Press release

Leading Observers Call on Senate Democrats to Address Filibuster to Protect Democracy

Fix Our Senate
11.30.2021

Eli Zupnick of Fix Our Senate: “There is a clear consensus across the Democratic Party and among outside scholars and observers that the filibuster is a threat to our democracy and cannot be allowed to stand in the way of progress any longer. Let’s get it done, Democrats.”
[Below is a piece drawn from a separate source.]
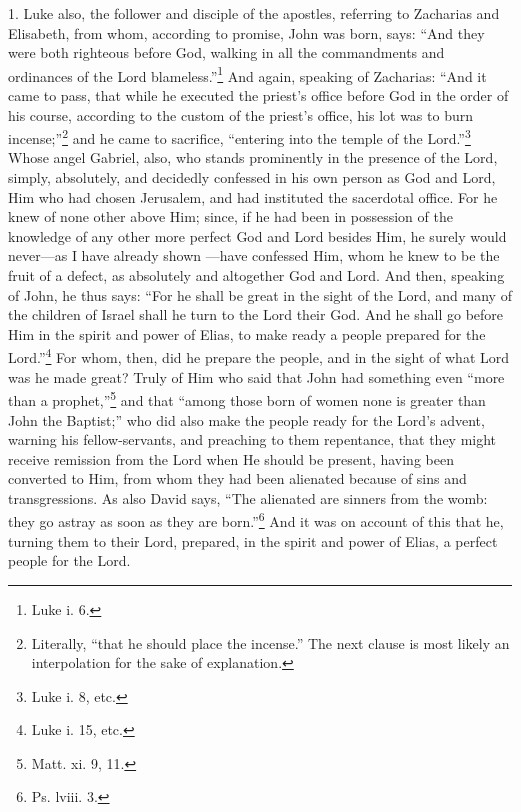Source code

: 
1. Luke also, the follower and disciple of the apostles, referring to Zacharias and Elisabeth, from whom, according to promise, John was born, says: “And they were both righteous before God, walking in all the commandments and ordinances of the Lord blameless.”\footnote{Luke i. 6.} And again, speaking of Zacharias: “And it came to pass, that while he executed the priest’s office before God in the order of his course, according to the custom of the priest’s office, his lot was to burn incense;”\footnote{Literally, “that he should place the incense.” The next clause is most likely an interpolation for the sake of explanation.} and he came to sacrifice, “entering into the temple of the Lord.”\footnote{Luke i. 8, etc.} Whose angel Gabriel, also, who stands prominently in the presence of the Lord, simply, absolutely, and decidedly confessed in his own person as God and Lord, Him who had chosen Jerusalem, and had instituted the sacerdotal office. For he knew of none other above Him; since, if he had been in possession of the knowledge of any other more perfect God and Lord besides Him, he surely would never—as I have already shown —have confessed Him, whom he knew to be the fruit of a defect, as absolutely and altogether God and Lord. And then, speaking of John, he thus says: “For he shall be great in the sight of the Lord, and many of the children of Israel shall he turn to the Lord their God. And he shall go before Him in the spirit and power of Elias, to make ready a people prepared for the Lord.”\footnote{Luke i. 15, etc.} For whom, then, did he prepare the people, and in the sight of what Lord was he made great? Truly of Him who said that John had something even “more than a prophet,”\footnote{Matt. xi. 9, 11.} and that “among those born of women none is greater than John the Baptist;” who did also make the people ready for the Lord’s advent, warning his fellow-servants, and preaching to them repentance, that  they might receive remission from the Lord when He should be present, having been converted to Him, from whom they had been alienated because of sins and transgressions. As also David says, “The alienated are sinners from the womb: they go astray as soon as they are born.”\footnote{Ps. lviii. 3.} And it was on account of this that he, turning them to their Lord, prepared, in the spirit and power of Elias, a perfect people for the Lord.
WASHINGTON, DC — Leading columnists and observers are highlighting the need for federal legislation protecting Americans’ voting rights and the health of our democracy - and the reality that the only way to enact these essential bills is by addressing and reforming the filibuster:

  • Rep. Mondaire Jones (D-NY) in an interview with City & State NY: “The filibuster should not exist. It is an anti-majoritarian Jim Crow relic that has been and continues to be used for the purpose of blocking civil rights and economic legislation in the best interest of the American people. For me, as someone who understands that our democracy faces its greatest test since Jim Crow, filibuster reform has to at a minimum include making an exception to the filibuster for purposes of passing voting rights and other democracy reform legislation.”
  • Eugene Robinson column in the Washington Post, On voting rights, Democratic senators need to face reality: “Republicans have practically fallen over themselves in a rush to enact laws that limit or dilute the voting power of Americans of color — who, not coincidentally, tend to vote for Democrats … All attempts by Congress to guarantee that all qualified citizens in every state have the right and ability to vote have been stymied by the Senate filibuster. It is past time for Senate Democrats to deal with reality as it is, not as they wish it to be … Democrats need to recognize that preserving our democracy is much more important than Senate tradition.”
  • E.J. Dionne column in the Washington Post, The hypocrisy argument on the filibuster is itself phony: “[T]he core reason the filibuster must be reformed is the moral imperative of passing bills to defend democracy. It confronts multiple challenges: to the right to vote; the right to have votes counted without political interference; and the right of voters to select their representatives — and not have politicians do it by drawing wildly partisan district boundaries … If it fails to act, the party that won power in 2020 as the bulwark of democracy and civil rights will be saying that these commitments matter less than fealty to an outdated, dysfunctional practice that has been altered repeatedly in pursuit of far less noble goals.”
  • MSNBC, Steve Benen: Democracy scholars on voting rights: 'Midnight is approaching': “The question, of course, is not whether Senate Republicans will act to protect our democracy — they've already said they will refuse — but rather whether Senate Democrats are prepared to carve out an exception to the chamber's filibuster and pass the legislation through majority rule … democracy scholars are not neutral on the subject: ‘To lose our democracy but preserve the filibuster in its current form — in which a minority can block popular legislation without even having to hold the floor — would be a short-sighted blunder that future historians will forever puzzle over.’”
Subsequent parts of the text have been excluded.